Por Bruno Jara
LA COMPAÑÍA DE DESARROLLO Y DE INDUSTRIALIZACIÓN DE PRODUCTOS PRIMARIOS SA (CODIPSA) INAUGURÓ AYER, EN GUAYAYBÍ (SAN PEDRO), SU TERCERA PLANTA ALMIDONERA, CON LO QUE LA CAPACIDAD DE PRODUCCIÓN APUNTA A UNAS 550 TONELADAS/DÍA. La inversión llega a 4 millones de dólares, pero sigue en expansión, porque es un rubro que tiene demanda. La competencia es dura, reconoce, pero Paraguay puede sacar ventajas comparativas. A continuación la entrevista con el gerente de la firma, Hans Theodor Regier.
Pasaron 10 años y la compañía sigue creciendo. ¿Cuál es el escenario que tiene esta nueva inversión?
Hay muchos cambios. Cuando arrancamos, en el 99, coincidió con momentos difíciles. También había mucha inseguridad, mucha inestabilidad social en Caaguazú; entonces decidimos buscar alguna actividad para trabajar de manera conjunta con los vecinos. Con la planta de Guayaybí, inaugurada el viernes, llegamos a una capacidad de molienda de 550 toneladas por día. La inversión ya supera los 4 millones de dólares y se crea trabajo, aunque todavía falta hacer más volúmenes para abastecer a las industrias locales.
¿Y por qué mandioca?
Cuando arrancamos vimos que el algodón ya declinaba, y de eso hace 10 años.
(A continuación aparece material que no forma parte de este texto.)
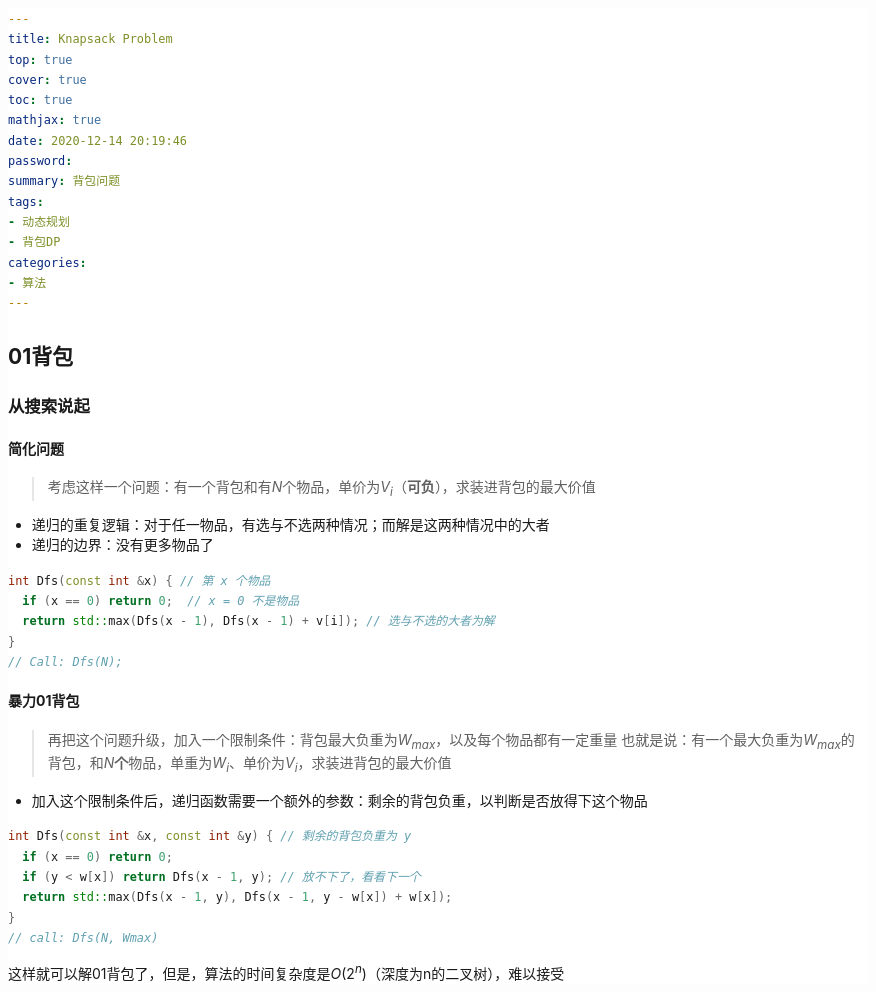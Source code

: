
 ```yaml
---
title: Knapsack Problem
top: true
cover: true
toc: true
mathjax: true
date: 2020-12-14 20:19:46
password:
summary: 背包问题
tags:
- 动态规划
- 背包DP
categories:
- 算法
---
```


## 01背包

### 从搜索说起

#### 简化问题

> 考虑这样一个问题：有一个背包和有$N$个物品，单价为$V_i$（**可负**），求装进背包的最大价值

- 递归的重复逻辑：对于任一物品，有选与不选两种情况；而解是这两种情况中的大者
- 递归的边界：没有更多物品了

```cpp
int Dfs(const int &x) { // 第 x 个物品
  if (x == 0) return 0;  // x = 0 不是物品
  return std::max(Dfs(x - 1), Dfs(x - 1) + v[i]); // 选与不选的大者为解
}
// Call: Dfs(N);
```

#### 暴力01背包

> 再把这个问题升级，加入一个限制条件：背包最大负重为$W_{max}$，以及每个物品都有一定重量
> 也就是说：有一个最大负重为$W_{max}$的背包，和$N$**个**物品，单重为$W_i$、单价为$V_i$，求装进背包的最大价值

- 加入这个限制条件后，递归函数需要一个额外的参数：剩余的背包负重，以判断是否放得下这个物品

```cpp
int Dfs(const int &x, const int &y) { // 剩余的背包负重为 y
  if (x == 0) return 0;
  if (y < w[x]) return Dfs(x - 1, y); // 放不下了，看看下一个
  return std::max(Dfs(x - 1, y), Dfs(x - 1, y - w[x]) + w[x]);
}
// call: Dfs(N, Wmax)
```

这样就可以解01背包了，但是，算法的时间复杂度是$O(2^n)$（深度为n的二叉树），难以接受
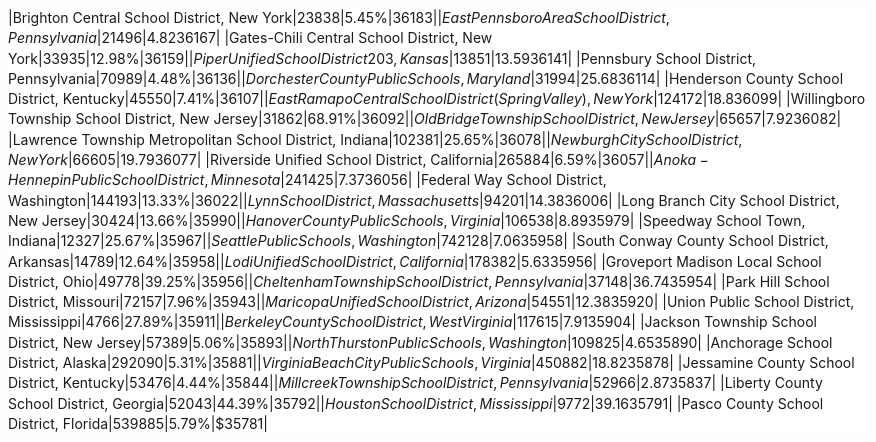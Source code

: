 |Brighton Central School District, New York|23838|5.45%|$36183|
|East Pennsboro Area School District, Pennsylvania|21496|4.82%|$36167|
|Gates-Chili Central School District, New York|33935|12.98%|$36159|
|Piper Unified School District 203, Kansas|13851|13.59%|$36141|
|Pennsbury School District, Pennsylvania|70989|4.48%|$36136|
|Dorchester County Public Schools, Maryland|31994|25.68%|$36114|
|Henderson County School District, Kentucky|45550|7.41%|$36107|
|East Ramapo Central School District (Spring Valley), New York|124172|18.8%|$36099|
|Willingboro Township School District, New Jersey|31862|68.91%|$36092|
|Old Bridge Township School District, New Jersey|65657|7.92%|$36082|
|Lawrence Township Metropolitan School District, Indiana|102381|25.65%|$36078|
|Newburgh City School District, New York|66605|19.79%|$36077|
|Riverside Unified School District, California|265884|6.59%|$36057|
|Anoka-Hennepin Public School District, Minnesota|241425|7.37%|$36056|
|Federal Way School District, Washington|144193|13.33%|$36022|
|Lynn School District, Massachusetts|94201|14.38%|$36006|
|Long Branch City School District, New Jersey|30424|13.66%|$35990|
|Hanover County Public Schools, Virginia|106538|8.89%|$35979|
|Speedway School Town, Indiana|12327|25.67%|$35967|
|Seattle Public Schools, Washington|742128|7.06%|$35958|
|South Conway County School District, Arkansas|14789|12.64%|$35958|
|Lodi Unified School District, California|178382|5.63%|$35956|
|Groveport Madison Local School District, Ohio|49778|39.25%|$35956|
|Cheltenham Township School District, Pennsylvania|37148|36.74%|$35954|
|Park Hill School District, Missouri|72157|7.96%|$35943|
|Maricopa Unified School District, Arizona|54551|12.38%|$35920|
|Union Public School District, Mississippi|4766|27.89%|$35911|
|Berkeley County School District, West Virginia|117615|7.91%|$35904|
|Jackson Township School District, New Jersey|57389|5.06%|$35893|
|North Thurston Public Schools, Washington|109825|4.65%|$35890|
|Anchorage School District, Alaska|292090|5.31%|$35881|
|Virginia Beach City Public Schools, Virginia|450882|18.82%|$35878|
|Jessamine County School District, Kentucky|53476|4.44%|$35844|
|Millcreek Township School District, Pennsylvania|52966|2.87%|$35837|
|Liberty County School District, Georgia|52043|44.39%|$35792|
|Houston School District, Mississippi|9772|39.16%|$35791|
|Pasco County School District, Florida|539885|5.79%|$35781|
Se pensó en caña de azúcar, alcohol, pero al final dijimos que haríamos algo de la mandioca, porque también aseguraba la alimentación a las familias. Hay almidón de papa, de maíz, pero se conoce más la mandioca.
¿Y lechería?
Hay una cuestión cultural. El agricultor puede dejar varios días sin atender sus cultivos y vuelca todo durante la cosecha. En la lechería es toda otra disciplina, pues es un trabajo con horas bien definidas y de labor diaria.
¿Cambió la mentalidad del productor?
Notablemente. Sobre todo en los lugares que llevamos más años trabajando. Antes se tomaba como un producto de autoabastecimiento, pero hicieron un gran esfuerzo para conocer las nuevas técnicas. Se interiorizaron de las experiencias regionales y ahora con orgullo dicen: soy mandioquero. Tienen otra autoestima. Se valoran más
¿Qué tal las exportaciones?
Exportamos desde 2006. En Bolivia tenemos el 70% del mercado del almidón; en Argentina, el 42%; y en Uruguay, el 53%. Quiere decir que, en el caso uruguayo, de cada dos kilos de almidón, uno es paraguayo y de Codipsa. Pero siempre estamos para buscar nuevos mercados. La capacidad local nos obliga a buscar exportar el 60% de la producción.
¿Cómo está el comercio del almidón?
Paraguay tiene sus grandes ventajas. Tailandia es la potencia, con el 80% del almidón mundial. Además de otros países asiáticos, está Brasil. Contra ellos debemos competir.
¿Cuál es la ventaja paraguaya?
Sus condiciones, su clima, su suelo. El promedio mundial es de 12 mil kilos/ha. El promedio paraguayo es de 15 mil kilos/ha. Incluso hay experiencias de 26 mil kilos, que justamente observamos en la zona de influencia de la nueva planta. Además, tendríamos que ajustar los precios para ser más competitivos.
¿Qué piden al Gobierno?
Tres cosas: caminos en buen estado para abaratar costos; asistencia técnica eficiente, para trabajar en los rendimientos; y en tercer lugar un rediseño del plan nacional de la mandioca.
¿Qué pasó con el plan? No hace mucho se había relanzado.
Está archivado. Está en algún bibliorato. Se debería hacer un rediseño. No hace falta uno nuevo, sino que se ajuste a los criterios actuales.
Además de la mentalidad, ¿qué más cambió?
El nivel de vida, los ingresos. De 80 G/kilo, el precio en promedio saltó a 250 G/kilo.